Hikayat
setinggi apapun kita bisa rias imaji,
kita bisa berada di langit, kita bisa
berada di laut, di sungai, di kali di
danau bahkan merantau ke pulau-
pulau. berada di manapun kita bisa.
sekan-akan kita berada di ranting
bunga, jadi kayu jadi dahan jadi apa
tinggal hiasi pikiran biru. seolah-olah
kita masuk ke hutan rimba jadi batu
jadi angin jadi ingin tak patah hati.
buanglah kesedihanmu ke sedihnya,
tanggalkan kesedihanmu di bibir
waktu, tularkan pada rumput pada
tanah pada kabut pada resah pada-
pada apa saja. tentu ini jadi jalan dan
pelajaran, berselingkuh bagi waktu.
tetapi, dua hal imajinasi yang sulit
kujadikan bait puisi: berada di
berduan dekat kecupan kenyataan.
(2019)
Cinta
Selamat menunaikan ibadah khayalan
khusus daerah perasaan dan sekitarnya
Perempuan adalah khayal.

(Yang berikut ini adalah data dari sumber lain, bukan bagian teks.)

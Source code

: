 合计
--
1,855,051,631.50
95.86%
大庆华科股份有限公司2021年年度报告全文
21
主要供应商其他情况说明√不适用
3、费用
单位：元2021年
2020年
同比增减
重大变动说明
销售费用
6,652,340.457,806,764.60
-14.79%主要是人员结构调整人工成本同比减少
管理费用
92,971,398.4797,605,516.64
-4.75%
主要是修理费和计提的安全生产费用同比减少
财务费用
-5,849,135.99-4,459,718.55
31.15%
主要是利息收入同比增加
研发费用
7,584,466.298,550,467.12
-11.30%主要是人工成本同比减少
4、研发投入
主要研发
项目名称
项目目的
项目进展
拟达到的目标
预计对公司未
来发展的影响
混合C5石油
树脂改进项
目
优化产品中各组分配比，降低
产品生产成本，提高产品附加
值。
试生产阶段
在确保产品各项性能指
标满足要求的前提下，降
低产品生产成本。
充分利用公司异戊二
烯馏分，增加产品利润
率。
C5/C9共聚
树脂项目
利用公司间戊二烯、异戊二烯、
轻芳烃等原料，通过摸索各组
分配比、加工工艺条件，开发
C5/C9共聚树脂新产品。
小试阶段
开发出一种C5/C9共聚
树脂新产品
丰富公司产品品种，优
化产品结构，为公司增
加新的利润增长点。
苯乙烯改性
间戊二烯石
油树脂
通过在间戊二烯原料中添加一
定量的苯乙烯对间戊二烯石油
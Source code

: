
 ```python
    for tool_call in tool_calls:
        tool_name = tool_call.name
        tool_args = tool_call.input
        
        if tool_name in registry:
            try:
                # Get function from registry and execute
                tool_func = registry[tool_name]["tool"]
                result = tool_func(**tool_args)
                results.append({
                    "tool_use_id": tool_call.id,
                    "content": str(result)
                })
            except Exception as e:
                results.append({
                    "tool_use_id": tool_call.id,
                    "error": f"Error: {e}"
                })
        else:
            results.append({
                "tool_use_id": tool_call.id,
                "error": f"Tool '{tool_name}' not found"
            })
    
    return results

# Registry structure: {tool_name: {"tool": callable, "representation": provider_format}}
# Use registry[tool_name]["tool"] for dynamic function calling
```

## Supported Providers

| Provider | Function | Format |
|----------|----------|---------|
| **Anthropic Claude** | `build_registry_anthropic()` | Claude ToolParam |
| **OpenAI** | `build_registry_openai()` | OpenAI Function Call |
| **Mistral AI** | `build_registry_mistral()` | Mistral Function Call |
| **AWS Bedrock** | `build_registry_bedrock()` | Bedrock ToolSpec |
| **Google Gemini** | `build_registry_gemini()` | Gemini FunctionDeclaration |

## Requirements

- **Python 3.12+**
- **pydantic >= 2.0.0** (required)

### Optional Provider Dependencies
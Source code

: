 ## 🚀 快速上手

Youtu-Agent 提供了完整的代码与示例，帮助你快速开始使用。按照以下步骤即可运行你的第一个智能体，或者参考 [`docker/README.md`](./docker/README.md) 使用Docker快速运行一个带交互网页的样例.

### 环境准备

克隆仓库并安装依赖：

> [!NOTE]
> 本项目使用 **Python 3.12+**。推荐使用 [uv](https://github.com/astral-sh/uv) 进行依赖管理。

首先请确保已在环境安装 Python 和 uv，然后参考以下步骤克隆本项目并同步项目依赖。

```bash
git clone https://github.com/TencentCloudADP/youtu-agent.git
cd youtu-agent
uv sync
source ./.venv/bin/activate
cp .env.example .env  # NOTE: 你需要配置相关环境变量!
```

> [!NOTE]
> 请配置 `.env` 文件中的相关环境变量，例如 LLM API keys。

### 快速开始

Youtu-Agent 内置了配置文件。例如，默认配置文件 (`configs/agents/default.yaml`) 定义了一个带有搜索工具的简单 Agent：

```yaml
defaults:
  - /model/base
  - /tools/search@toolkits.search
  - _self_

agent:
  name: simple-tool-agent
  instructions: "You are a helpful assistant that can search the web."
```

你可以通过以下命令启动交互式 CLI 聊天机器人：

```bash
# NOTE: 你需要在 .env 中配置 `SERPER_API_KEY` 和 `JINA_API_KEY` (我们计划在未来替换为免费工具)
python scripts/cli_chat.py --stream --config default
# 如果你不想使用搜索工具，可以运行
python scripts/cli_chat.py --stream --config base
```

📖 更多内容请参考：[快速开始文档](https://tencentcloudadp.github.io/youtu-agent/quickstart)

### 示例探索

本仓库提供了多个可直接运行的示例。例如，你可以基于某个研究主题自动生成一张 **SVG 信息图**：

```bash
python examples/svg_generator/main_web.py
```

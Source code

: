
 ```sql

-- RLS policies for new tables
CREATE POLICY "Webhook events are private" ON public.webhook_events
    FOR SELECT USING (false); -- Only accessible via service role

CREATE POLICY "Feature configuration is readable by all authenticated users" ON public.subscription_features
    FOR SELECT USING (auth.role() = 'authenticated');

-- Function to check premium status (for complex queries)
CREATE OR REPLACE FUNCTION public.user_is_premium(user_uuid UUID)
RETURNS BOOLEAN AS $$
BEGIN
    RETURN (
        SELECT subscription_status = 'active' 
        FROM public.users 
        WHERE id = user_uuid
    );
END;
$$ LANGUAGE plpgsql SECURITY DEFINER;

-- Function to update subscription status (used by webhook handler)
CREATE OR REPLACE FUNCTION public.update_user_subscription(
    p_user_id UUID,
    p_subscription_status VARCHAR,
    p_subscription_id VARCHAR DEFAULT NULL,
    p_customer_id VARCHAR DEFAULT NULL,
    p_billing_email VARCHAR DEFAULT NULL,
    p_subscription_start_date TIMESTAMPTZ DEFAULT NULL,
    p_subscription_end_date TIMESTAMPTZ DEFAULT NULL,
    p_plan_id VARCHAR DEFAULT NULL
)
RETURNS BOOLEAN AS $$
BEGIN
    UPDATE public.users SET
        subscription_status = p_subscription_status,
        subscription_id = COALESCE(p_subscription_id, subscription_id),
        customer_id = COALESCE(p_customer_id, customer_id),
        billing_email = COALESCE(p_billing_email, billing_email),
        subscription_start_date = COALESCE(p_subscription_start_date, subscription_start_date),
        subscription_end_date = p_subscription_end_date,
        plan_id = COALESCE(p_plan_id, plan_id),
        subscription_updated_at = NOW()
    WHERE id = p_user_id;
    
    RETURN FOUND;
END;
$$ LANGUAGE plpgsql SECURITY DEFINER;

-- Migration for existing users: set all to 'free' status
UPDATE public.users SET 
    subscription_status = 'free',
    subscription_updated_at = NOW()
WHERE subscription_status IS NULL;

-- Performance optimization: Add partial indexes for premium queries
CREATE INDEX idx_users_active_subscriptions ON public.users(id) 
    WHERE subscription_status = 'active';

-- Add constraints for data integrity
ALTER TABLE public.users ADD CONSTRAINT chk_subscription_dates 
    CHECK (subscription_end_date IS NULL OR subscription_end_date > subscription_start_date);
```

Khayalan
adalah perawan. Aku ingin jadi wanita.
Biar kutahu bagaimana perasaannya
ketika ia mencintai tapi tak dicintai.
Biar kutahu bagaimana perasaannya
ketika ia dicintai tapi tak mencintai?
(2019)
Ibadah Kopi
keluh kopi malam teriak mencicik mata
air doa. tersisa ranum sejarah kematian.
ia, abadi di atas perkawinan deru waktu.
riwayat tanah rawi menyambut kematian.
tersesat di malamya. tercabik iga makna.
tetiba hitam menyembah lamunan kopi
semalaman. ibadah kopi: putih menetas
di permukaan tajam batu. tangan-tangan
hitam merenggut ritual dosa pura-pura.
sekali di pahitnya, seribu manis merayu.
(2019)
Doa Sungai
sehabis puisi pergi, tubuh
sungai membuang tangis
serupa retorika waktu,
meradang sajak gelisah ke
terbing-terbing peristiwa;
menggantinya dengan doa.
zuhur.
terdengar retorika sungai
berdoa khusuk memilih
diam di alif-nun langit-Nya
“Allahuma, riak mengalir
ke tubir frasa ciptaan-Mu.
dosaku lebih dalam,
rinduku lebih panjang.
lebih dalam dari detik
terbawa mata terpaut dosa.
lebih panjang dari khayalan
menikmati semu kesepian”
kabut tebal riuh mengkayal.
pening mata sungai terjajah
panorama. merasa ia berdosa
jikalau hidup menolak doa.
“Tuhan, haruskah aku bertemu
simpang muara ke laut tenang.
atau haruskah ikan terlantar
di perut azan perjumpaan?”
(2019)
Fragmen Sepi
rintik mata hujan di luar
diam membagi fragmen sepi
pada rimbun-rimbun lamun
jua pada pucuk duka gita kota
suatu sepi, ia meronta tilas
sunyi mencabut akar-akar puisi.
tangan malam. menjelma kilau
mata. menyiksa rintihan doa.
sekilas, kita gusar akan ikhtiar
rinai dikawal doa-doa tujuh warna
(2019)
Saiful Bahri, kelahiran Sumenep-Madura, 5 Februari 1995. Ia mengabdi di Madrasah Al-Huda. Mahasiswa aktif di STAIM Terate Sumenep. Tulisannya pernah dimuat di berbagai media massa.